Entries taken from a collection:
══════════════════════════════

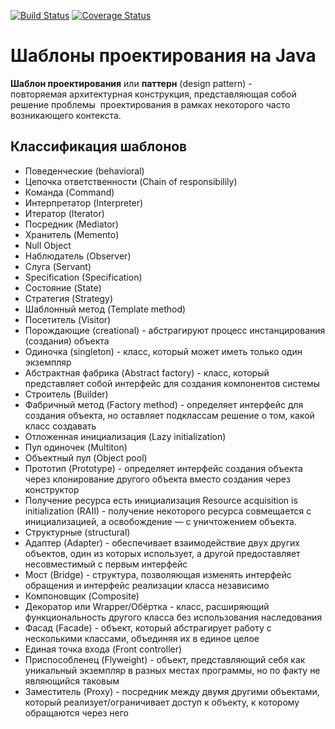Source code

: [![Build Status](https://travis-ci.org/levelp/JavaPatterns.svg?branch=master)](https://travis-ci.org/levelp/JavaPatterns)
[![Coverage Status](https://coveralls.io/repos/github/levelp/JavaPatterns/badge.svg?branch=master)](https://coveralls.io/github/levelp/JavaPatterns?branch=master)

Шаблоны проектирования на Java
==============================

**Шаблон проектирования** или **паттерн** (design pattern) - 
повторяемая архитектурная конструкция, 
представляющая собой решение проблемы 
проектирования в рамках некоторого часто возникающего контекста.

Классификация шаблонов
----------------------
* Поведенческие (behavioral)
 * Цепочка ответственности (Chain of responsibilily)
 * Команда (Command)
 * Интерпретатор (Interpreter)
 * Итератор (Iterator)
 * Посредник (Mediator)
 * Хранитель (Memento)
 * Null Object
 * Наблюдатель (Observer)
 * Слуга (Servant)
 * Specification (Specification)
 * Состояние (State)
 * Стратегия (Strategy)
 * Шаблонный метод (Template method)
 * Посетитель (Visitor)
* Порождающие (creational) - абстрагируют процесс инстанцирования (создания) объекта
 * Одиночка (singleton) - класс, который может иметь только один экземпляр
 * Абстрактная фабрика (Abstract factory) - класс, который представляет собой интерфейс для создания компонентов системы
 * Строитель (Builder)
 * Фабричный метод (Factory method) - определяет интерфейс для создания объекта, но оставляет подклассам решение о том, какой класс создавать
 * Отложенная инициализация (Lazy initialization)
 * Пул одиночек (Multiton)
 * Объектный пул (Object pool)
 * Прототип (Prototype) - определяет интерфейс создания объекта через клонирование другого объекта вместо создания через конструктор
 * Получение ресурса есть инициализация Resource acquisition is initialization (RAII) - получение некоторого ресурса совмещается с инициализацией, а освобождение — с уничтожением объекта.
* Структурные (structural)
 * Адаптер (Adapter) - обеспечивает взаимодействие двух других объектов, один из которых использует, а другой предоставляет несовместимый с первым интерфейс
 * Мост (Bridge) - структура, позволяющая изменять интерфейс обращения и интерфейс реализации класса независимо
 * Компоновщик (Composite) 
 * Декоратор или Wrapper/Обёртка - класс, расширяющий функциональность другого класса без использования наследования
 * Фасад (Facade) - объект, который абстрагирует работу с несколькими классами, объединяя их в единое целое
 * Единая точка входа (Front controller)
 * Приспособленец (Flyweight) - объект, представляющий себя как уникальный экземпляр в разных местах программы, но по факту не являющийся таковым
 * Заместитель (Proxy) - посредник между двумя другими объектами, который реализует/ограничивает доступ к объекту, к которому обращаются через него
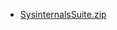 * [SysinternalsSuite.zip](https://sectools.obs.cn-south-1.myhuaweicloud.com/pwk/privilege_escalation/SysinternalsSuite.zip)
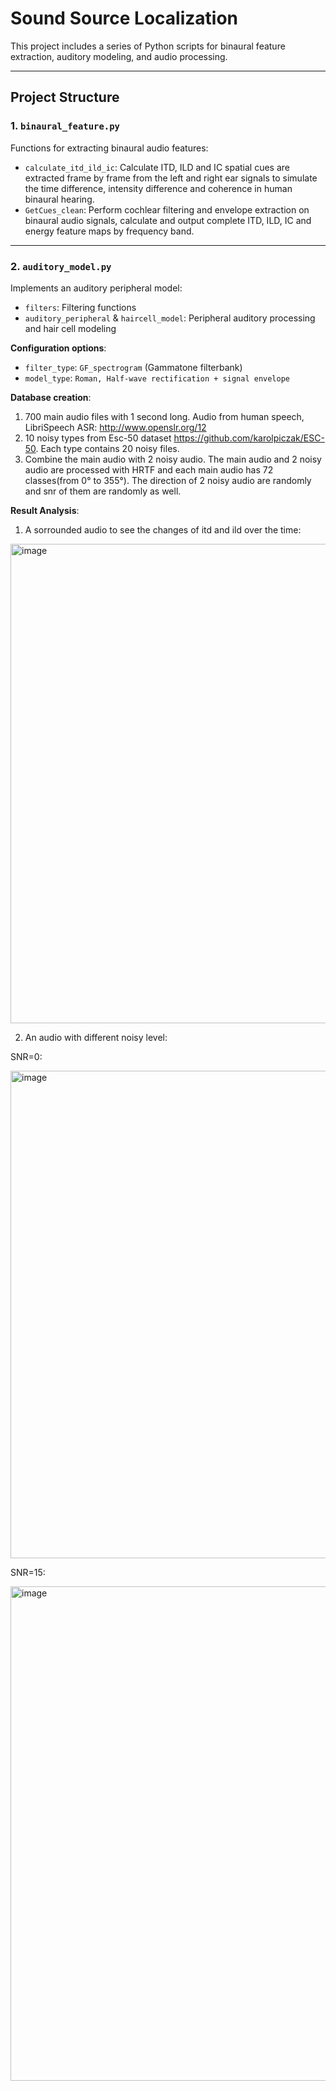 # Sound Source Localization

This project includes a series of Python scripts for binaural feature extraction, auditory modeling, and audio processing.

---

## Project Structure

### **1. `binaural_feature.py`**
Functions for extracting binaural audio features:
- `calculate_itd_ild_ic`: Calculate ITD, ILD and IC spatial cues are extracted frame by frame from the left and right ear signals to simulate the time difference, intensity difference and coherence in human binaural hearing.
- `GetCues_clean`: Perform cochlear filtering and envelope extraction on binaural audio signals, calculate and output complete ITD, ILD, IC and energy feature maps by frequency band.

---

### **2. `auditory_model.py`**
Implements an auditory peripheral model:
- `filters`: Filtering functions
- `auditory_peripheral` & `haircell_model`: Peripheral auditory processing and hair cell modeling

**Configuration options**:
- `filter_type`: `GF_spectrogram` (Gammatone filterbank)
- `model_type`: `Roman, Half-wave rectification + signal envelope`

**Database creation**:
1. 700 main audio files with 1 second long. Audio from human speech, LibriSpeech ASR: http://www.openslr.org/12
2. 10 noisy types from Esc-50 dataset https://github.com/karolpiczak/ESC-50. Each type contains 20 noisy files.
3. Combine the main audio with 2 noisy audio. The main audio and 2 noisy audio are processed with HRTF and each main audio has 72 classes(from 0° to 355°). The direction of 2 noisy audio are randomly and snr of them are randomly as well.

**Result Analysis**:
1. A sorrounded audio to see the changes of itd and ild over the time:
<img width="767" alt="image" src="https://github.com/user-attachments/assets/6b11f06b-e4e4-41f2-8961-fcefde4d213e" />

2. An audio with different noisy level:

SNR=0:

<img width="780" alt="image" src="https://github.com/user-attachments/assets/1a7af932-84cd-4d94-b0bb-5bd2946c3c7f" />

SNR=15:

<img width="791" alt="image" src="https://github.com/user-attachments/assets/5708f0d3-559d-4637-bb1d-b4bd10fe8c94" />



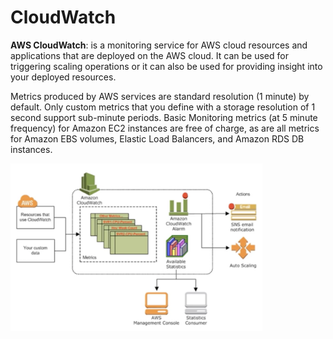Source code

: # CloudWatch

**AWS CloudWatch**: is a monitoring service for AWS cloud resources and applications that are deployed on the AWS cloud. It can be used for triggering scaling operations or it can also be used for providing insight into your deployed resources.

Metrics produced by AWS services are standard resolution (1 minute) by default. Only custom metrics that you define with a storage resolution of 1 second support sub-minute periods. Basic Monitoring metrics (at 5 minute frequency) for Amazon EC2 instances are free of charge, as are all metrics for Amazon EBS volumes, Elastic Load Balancers, and Amazon RDS DB instances.

<img src="./diagram/cloudwatch.png" width="80%" height="70%">
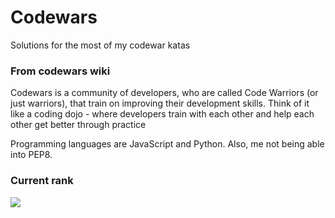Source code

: <h1>Codewars</h1>
<p>Solutions for the most of my codewar katas</p>
<h3>From codewars wiki</h3>
Codewars is a community of developers, who are called Code Warriors (or just warriors), that train on improving their development skills. Think of it like a coding dojo - where developers train with each other and help each other get better through practice


Programming languages are JavaScript and Python.
Also, me not being able into PEP8.


<h3>Current rank</h3>
<img src="https://user-images.githubusercontent.com/22146628/123754257-fae8a780-d8ba-11eb-81eb-bebcb44eb575.png"></img>
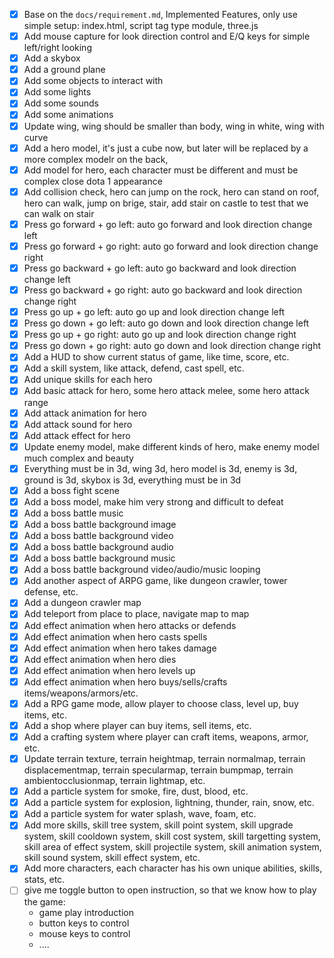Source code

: - [x] Base on the `docs/requirement.md`, Implemented Features, only use simple setup: index.html, script tag type module, three.js
- [x] Add mouse capture for look direction control and E/Q keys for simple left/right looking
- [x] Add a skybox
- [x] Add a ground plane
- [x] Add some objects to interact with
- [x] Add some lights
- [x] Add some sounds
- [x] Add some animations
- [x] Update wing, wing should be smaller than body, wing in white, wing with curve
- [x] Add a hero model, it's just a cube now, but later will be replaced by a more complex modelr on the back, 
- [x] Add model for hero, each character must be different and must be complex close dota 1 appearance
- [x] Add collision check, hero can jump on the rock, hero can stand on roof, hero can walk, jump on brige, stair, add stair on castle to test that we can walk on stair
- [x] Press go forward + go left: auto go forward and look direction change left
- [x] Press go forward + go right: auto go forward and look direction change right
- [x] Press go backward + go left: auto go backward and look direction change left
- [x] Press go backward + go right: auto go backward and look direction change right
- [x] Press go up + go left: auto go up and look direction change left
- [x] Press go down + go left: auto go down and look direction change left
- [x] Press go up + go right: auto go up and look direction change right
- [x] Press go down + go right: auto go down and look direction change right
- [x] Add a HUD to show current status of game, like time, score, etc.
- [x] Add a skill system, like attack, defend, cast spell, etc.
- [x] Add unique skills for each hero
- [x] Add basic attack for hero, some hero attack melee, some hero attack range
- [x] Add attack animation for hero
- [x] Add attack sound for hero
- [x] Add attack effect for hero
- [x] Update enemy model, make different kinds of hero, make enemy model much complex and beauty
- [x] Everything must be in 3d, wing 3d, hero model is 3d, enemy is 3d, ground is 3d, skybox is 3d, everything must be in 3d
- [x] Add a boss fight scene
- [x] Add a boss model, make him very strong and difficult to defeat
- [x] Add a boss battle music
- [x] Add a boss battle background image
- [x] Add a boss battle background video
- [x] Add a boss battle background audio
- [x] Add a boss battle background music
- [x] Add a boss battle background video/audio/music looping
- [x] Add another aspect of ARPG game, like dungeon crawler, tower defense, etc.
- [x] Add a dungeon crawler map
- [x] Add teleport from place to place, navigate map to map
- [x] Add effect animation when hero attacks or defends
- [x] Add effect animation when hero casts spells
- [x] Add effect animation when hero takes damage
- [x] Add effect animation when hero dies
- [x] Add effect animation when hero levels up
- [x] Add effect animation when hero buys/sells/crafts items/weapons/armors/etc.
- [x] Add a RPG game mode, allow player to choose class, level up, buy items, etc.
- [x] Add a shop where player can buy items, sell items, etc.
- [x] Add a crafting system where player can craft items, weapons, armor, etc.
- [x] Update terrain texture, terrain heightmap, terrain normalmap, terrain displacementmap, terrain specularmap, terrain bumpmap, terrain ambientocclusionmap, terrain lightmap, etc.
- [x] Add a particle system for smoke, fire, dust, blood, etc.
- [x] Add a particle system for explosion, lightning, thunder, rain, snow, etc.
- [x] Add a particle system for water splash, wave, foam, etc.
- [x] Add more skills, skill tree system, skill point system, skill upgrade system, skill cooldown system, skill cost system, skill targetting system, skill area of effect system, skill projectile system, skill animation system, skill sound system, skill effect system, etc.
- [x] Add more characters, each character has his own unique abilities, skills, stats, etc.
- [ ] give me toggle button to open instruction, so that we know how to play the game:
    - game play introduction
    - button keys to control
    - mouse keys to control
    - ....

══════════════════════════════

The task >>
Pull every line containing "different" out of the entries.

Your response >>
2. An audio with different noisy level:
- [x] Add model for hero, each character must be different and must be complex close dota 1 appearance
- [x] Update enemy model, make different kinds of hero, make enemy model much complex and beauty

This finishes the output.